Cytat:
Napisany przez andrzejj9
No sorry, ale co to za argument, że widzowie by tego nie zauważyli. Spalony albo jest, albo go nie ma, niezależnie, kto to widzi (no chyba, że sędzia..).
Ja akurat, mimo że specem od piłki nie jestem, od razu powiedziałem (przy powtórce) do znajomego, z którym oglądałem mecz, że jak dla mnie to był to spalony.
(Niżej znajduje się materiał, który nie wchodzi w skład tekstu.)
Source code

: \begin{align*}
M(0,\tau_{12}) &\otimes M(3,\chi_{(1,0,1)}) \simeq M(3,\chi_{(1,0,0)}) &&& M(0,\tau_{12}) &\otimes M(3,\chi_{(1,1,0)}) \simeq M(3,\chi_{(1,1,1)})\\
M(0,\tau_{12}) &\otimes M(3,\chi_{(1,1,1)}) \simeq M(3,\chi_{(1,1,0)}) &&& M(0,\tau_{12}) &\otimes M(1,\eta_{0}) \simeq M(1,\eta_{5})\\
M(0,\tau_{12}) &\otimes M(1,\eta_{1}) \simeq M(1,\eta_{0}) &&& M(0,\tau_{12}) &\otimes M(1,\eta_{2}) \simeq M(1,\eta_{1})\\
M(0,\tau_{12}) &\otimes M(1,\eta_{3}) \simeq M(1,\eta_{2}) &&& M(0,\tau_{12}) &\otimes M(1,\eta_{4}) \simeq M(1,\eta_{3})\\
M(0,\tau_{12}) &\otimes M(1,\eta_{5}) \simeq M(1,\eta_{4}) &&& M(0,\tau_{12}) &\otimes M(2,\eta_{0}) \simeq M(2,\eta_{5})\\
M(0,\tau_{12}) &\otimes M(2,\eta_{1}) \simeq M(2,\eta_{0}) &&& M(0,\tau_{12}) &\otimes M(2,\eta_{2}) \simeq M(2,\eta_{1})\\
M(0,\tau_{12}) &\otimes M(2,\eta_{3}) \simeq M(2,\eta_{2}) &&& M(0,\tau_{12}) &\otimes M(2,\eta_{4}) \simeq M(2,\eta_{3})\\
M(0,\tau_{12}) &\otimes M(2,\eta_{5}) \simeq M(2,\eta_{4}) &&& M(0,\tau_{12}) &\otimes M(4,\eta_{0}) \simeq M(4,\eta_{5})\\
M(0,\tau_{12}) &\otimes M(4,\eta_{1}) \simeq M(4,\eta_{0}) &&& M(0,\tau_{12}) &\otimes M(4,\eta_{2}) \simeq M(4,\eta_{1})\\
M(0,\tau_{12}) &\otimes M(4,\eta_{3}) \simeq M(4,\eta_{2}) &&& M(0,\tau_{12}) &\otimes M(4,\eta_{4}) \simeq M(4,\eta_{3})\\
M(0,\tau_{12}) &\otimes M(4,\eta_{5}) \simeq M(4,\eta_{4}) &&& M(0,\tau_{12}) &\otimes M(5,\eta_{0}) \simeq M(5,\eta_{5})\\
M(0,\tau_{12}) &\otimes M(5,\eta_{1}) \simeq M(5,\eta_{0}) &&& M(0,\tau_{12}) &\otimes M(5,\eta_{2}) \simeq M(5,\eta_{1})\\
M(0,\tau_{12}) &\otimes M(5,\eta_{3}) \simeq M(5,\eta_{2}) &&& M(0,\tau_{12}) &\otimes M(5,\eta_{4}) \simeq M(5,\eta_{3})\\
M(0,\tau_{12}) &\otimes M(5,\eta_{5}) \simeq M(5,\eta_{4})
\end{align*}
Dopiero później komentatorzy zaczęli o tym rozmawiać. Czyli jednak było widać.
|
ta, a babcia ma wasy. spalony jest, wtedy kiedy zauwazy go sedzia. nie zauwazy to go nie ma, takie reguly byly i beda nadal, a skoro az tak martwisz sie tym "spalonym" to bylo glosno krzyczec podczas meczu z Niemcami. jakos wtedy malo kto o tym mowil, strzelili to strzelili i nie bylo juz nad czym plakac. bardzo niepokajaca jest sytuacja, nie kiedy sedzia czegos nie zauwazy, bo to jest dosc czeste (w tych mistrzostwach jeszcze niejden bedzie niezauwazony spalony), ale kiedy widzi to co chce zobaczyc jak bylo wlasnie z golem Maradony wbitym reka albo cyrkiem podczas mistrzostw w Korei.
troche smieszne jest, kiedy takie organizacje jak UEFA czy FIFA probuja ustalac reguly gry, a trzeba byc naiwnym, zeby wierzyc, iz nie ma tam korupcji. sposob ich funckjonowania, hierarchia stwarzaja idealne warunki dla korupcji, a aferki juz byly, ale szybko je tuszowano. o ilu nie wiemy?